Once your UNIX host is setup, you have some options on how to employ it.  You can use PAM, which will make all users dual auth via Duo, or you can use a nifty per-user SSH trick by adding a command=”/usr/local/sbin/login_duo” to the beginning of your public key in the .ssh/authorized_keys file (which I didn’t even know was possible).  If you don’t have the ability to modify PAM this SSH hack is a great solution.

But whats really important is the experience of actually using it for auth.  Here is how it works for real using an SSH session.  When logging into your system and after accepting your password or key as usual, it stops the auth process and asks how to contact you:

Ben-Rockwoods-MacBook-Pro:~ benr$ ssh cuddletech.com
Password:
Duo login for benr

 1. Duo Push to XXX-XXX-1100
 2. Phone call to XXX-XXX-1100
 3. SMS passcodes to XXX-XXX-1100
Passcode or option (1-3): 1

Pushed a login request to your phone...

At this point the SSH is stuck.  Notice you have 3 choices: Duo Push (smartphone app), phone or SMS.  Duo Push is a free app for Android and iPhone which can accept push notifications.  When you do your setup part of the process will be installing this app if you wish, which only takes 2-3 minutes.  If you choose to use Duo Push, as I did, you’ll see something like this on your phone:

After accepting, your SSH session comes back to life:

Success. Logging you in...

Last login: Wed Jun  8 22:57:20 2011 from xxxxxx
                                __                       __
                       __      / /___  __  _____  ____  / /_
                    __/ /___  / / __ \/ / / / _ \/ __ \/ __/
                   /_  __/ /_/ / /_/ / /_/ /  __/ / / / /_
                    /_/  \____/\____/\__, /\___/_/ /_/\__/
                                    /____/
[cuddletech:~] benr$

It’s that easy!

Duo just got everything spot on, its easy, the documentation is clear and concise, its just beautiful.  The best part of it all is that its free for less than 10 users, which means that if you just have a single web server you wish to secure, you can!  Thanks to the SSH hack above you could even do it on a Shared Hosting account.  There is even a plugin for WordPress to use Duo for WP login.

To get started with it yourself, I recommend this post on the Duo blog: Announcing Duo’s two-factor authentication for Unix.  It walks you quickly through the whole process I described above.

In all fairness, I’ve only been using this for less than a day so I’m sure there are kinks I’ll run into and things to be improved, but it truly is amazing that I’ve got what feels like a solid solution working so quickly.  Auditing and logging gets a lot more interesting when you don’t have to second guess whether or not the user is in fact the user you think and this product opens up a lot of new possibilities and fills a much needed gap in the world of cloud security.

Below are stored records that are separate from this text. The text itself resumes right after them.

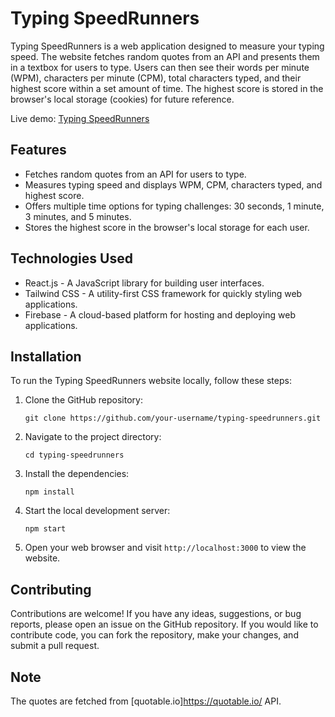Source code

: # Typing SpeedRunners

Typing SpeedRunners is a web application designed to measure your typing speed. The website fetches random quotes from an API and presents them in a textbox for users to type. Users can then see their words per minute (WPM), characters per minute (CPM), total characters typed, and their highest score within a set amount of time. The highest score is stored in the browser's local storage (cookies) for future reference.

Live demo: [Typing SpeedRunners](https://typing-speedrunners.web.app/)

## Features

- Fetches random quotes from an API for users to type.
- Measures typing speed and displays WPM, CPM, characters typed, and highest score.
- Offers multiple time options for typing challenges: 30 seconds, 1 minute, 3 minutes, and 5 minutes.
- Stores the highest score in the browser's local storage for each user.

## Technologies Used

- React.js - A JavaScript library for building user interfaces.
- Tailwind CSS - A utility-first CSS framework for quickly styling web applications.
- Firebase - A cloud-based platform for hosting and deploying web applications.

## Installation

To run the Typing SpeedRunners website locally, follow these steps:

1. Clone the GitHub repository:
   ```
   git clone https://github.com/your-username/typing-speedrunners.git
   ```

2. Navigate to the project directory:
   ```
   cd typing-speedrunners
   ```

3. Install the dependencies:
   ```
   npm install
   ```

4. Start the local development server:
   ```
   npm start
   ```

5. Open your web browser and visit `http://localhost:3000` to view the website.

## Contributing

Contributions are welcome! If you have any ideas, suggestions, or bug reports, please open an issue on the GitHub repository. If you would like to contribute code, you can fork the repository, make your changes, and submit a pull request.

## Note
The quotes are fetched from [quotable.io]https://quotable.io/ API.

NOTE FOR OPENSOLARIS/ILLUMOS PAM USERS:

After you download and unpack duo_unix-1.6.tar.gz, run “./configure –enable-pam”.  Before you run “make” edit config.h and comment out the the line “#define HAVE_ASPRINTF 1”.  After that PAM will compile fine.  If you don’t, you’ll get “pam_extra.h:10: error: syntax error before “va_list””.  Also, make sure that you have an ‘sshd’ user for Duo to use.